Among the entries below, one stretch runs from the line that contains "import evaluation_metrics as metrics" through the line that contains "inverted_index = ii.create_inverted_index(doc_collection)". Repeat that stretch exactly, ends included, and only that.

(Entries taken from a collection)
-------

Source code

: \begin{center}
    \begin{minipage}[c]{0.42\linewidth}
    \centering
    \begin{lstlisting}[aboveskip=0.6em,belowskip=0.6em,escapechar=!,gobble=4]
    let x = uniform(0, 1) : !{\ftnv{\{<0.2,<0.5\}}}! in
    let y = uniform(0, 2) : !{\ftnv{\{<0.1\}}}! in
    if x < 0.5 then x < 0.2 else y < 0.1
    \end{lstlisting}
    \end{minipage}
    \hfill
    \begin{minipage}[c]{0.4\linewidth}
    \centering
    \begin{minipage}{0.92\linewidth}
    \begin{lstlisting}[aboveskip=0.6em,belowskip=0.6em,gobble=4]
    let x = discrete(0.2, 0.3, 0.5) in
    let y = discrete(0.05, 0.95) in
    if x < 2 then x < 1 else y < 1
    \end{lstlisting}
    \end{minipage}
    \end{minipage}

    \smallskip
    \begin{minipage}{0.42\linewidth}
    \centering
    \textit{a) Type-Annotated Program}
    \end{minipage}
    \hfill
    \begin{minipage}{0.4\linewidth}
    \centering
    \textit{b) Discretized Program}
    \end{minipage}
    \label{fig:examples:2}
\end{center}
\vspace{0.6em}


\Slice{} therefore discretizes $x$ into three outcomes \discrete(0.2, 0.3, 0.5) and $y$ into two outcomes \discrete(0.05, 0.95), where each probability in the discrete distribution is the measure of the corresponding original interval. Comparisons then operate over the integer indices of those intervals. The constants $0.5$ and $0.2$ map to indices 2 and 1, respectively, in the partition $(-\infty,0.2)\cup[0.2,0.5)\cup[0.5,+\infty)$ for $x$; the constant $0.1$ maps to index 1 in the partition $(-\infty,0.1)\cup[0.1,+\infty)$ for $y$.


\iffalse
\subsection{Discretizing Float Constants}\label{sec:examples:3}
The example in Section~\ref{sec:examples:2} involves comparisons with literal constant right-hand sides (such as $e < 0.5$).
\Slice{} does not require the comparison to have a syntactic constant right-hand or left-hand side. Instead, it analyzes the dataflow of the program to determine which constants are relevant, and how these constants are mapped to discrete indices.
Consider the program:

-------

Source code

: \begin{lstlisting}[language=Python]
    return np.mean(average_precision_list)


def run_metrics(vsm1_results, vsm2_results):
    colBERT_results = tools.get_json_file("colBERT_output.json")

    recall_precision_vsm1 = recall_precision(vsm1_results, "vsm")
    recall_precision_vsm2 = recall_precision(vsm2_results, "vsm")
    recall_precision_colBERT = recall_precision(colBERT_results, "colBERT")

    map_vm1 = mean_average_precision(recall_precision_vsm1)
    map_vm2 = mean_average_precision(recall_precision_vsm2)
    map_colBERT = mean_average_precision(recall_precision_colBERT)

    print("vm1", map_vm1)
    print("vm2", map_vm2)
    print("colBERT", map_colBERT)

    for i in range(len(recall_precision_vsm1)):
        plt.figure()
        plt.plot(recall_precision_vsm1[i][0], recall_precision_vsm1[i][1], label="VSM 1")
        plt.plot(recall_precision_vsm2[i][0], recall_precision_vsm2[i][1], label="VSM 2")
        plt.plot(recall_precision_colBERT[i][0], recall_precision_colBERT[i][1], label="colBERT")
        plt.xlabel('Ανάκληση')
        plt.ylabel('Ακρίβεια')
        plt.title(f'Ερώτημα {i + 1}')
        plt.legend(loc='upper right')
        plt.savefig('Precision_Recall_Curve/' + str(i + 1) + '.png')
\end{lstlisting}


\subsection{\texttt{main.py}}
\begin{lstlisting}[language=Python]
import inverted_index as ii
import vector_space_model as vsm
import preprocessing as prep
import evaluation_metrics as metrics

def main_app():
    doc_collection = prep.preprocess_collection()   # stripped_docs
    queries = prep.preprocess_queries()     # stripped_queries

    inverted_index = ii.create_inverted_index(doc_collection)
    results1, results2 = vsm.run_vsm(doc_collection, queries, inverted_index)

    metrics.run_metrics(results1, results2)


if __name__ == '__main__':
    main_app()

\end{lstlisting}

-------

(Problem solution):
import evaluation_metrics as metrics

def main_app():
    doc_collection = prep.preprocess_collection()   # stripped_docs
    queries = prep.preprocess_queries()     # stripped_queries

    inverted_index = ii.create_inverted_index(doc_collection)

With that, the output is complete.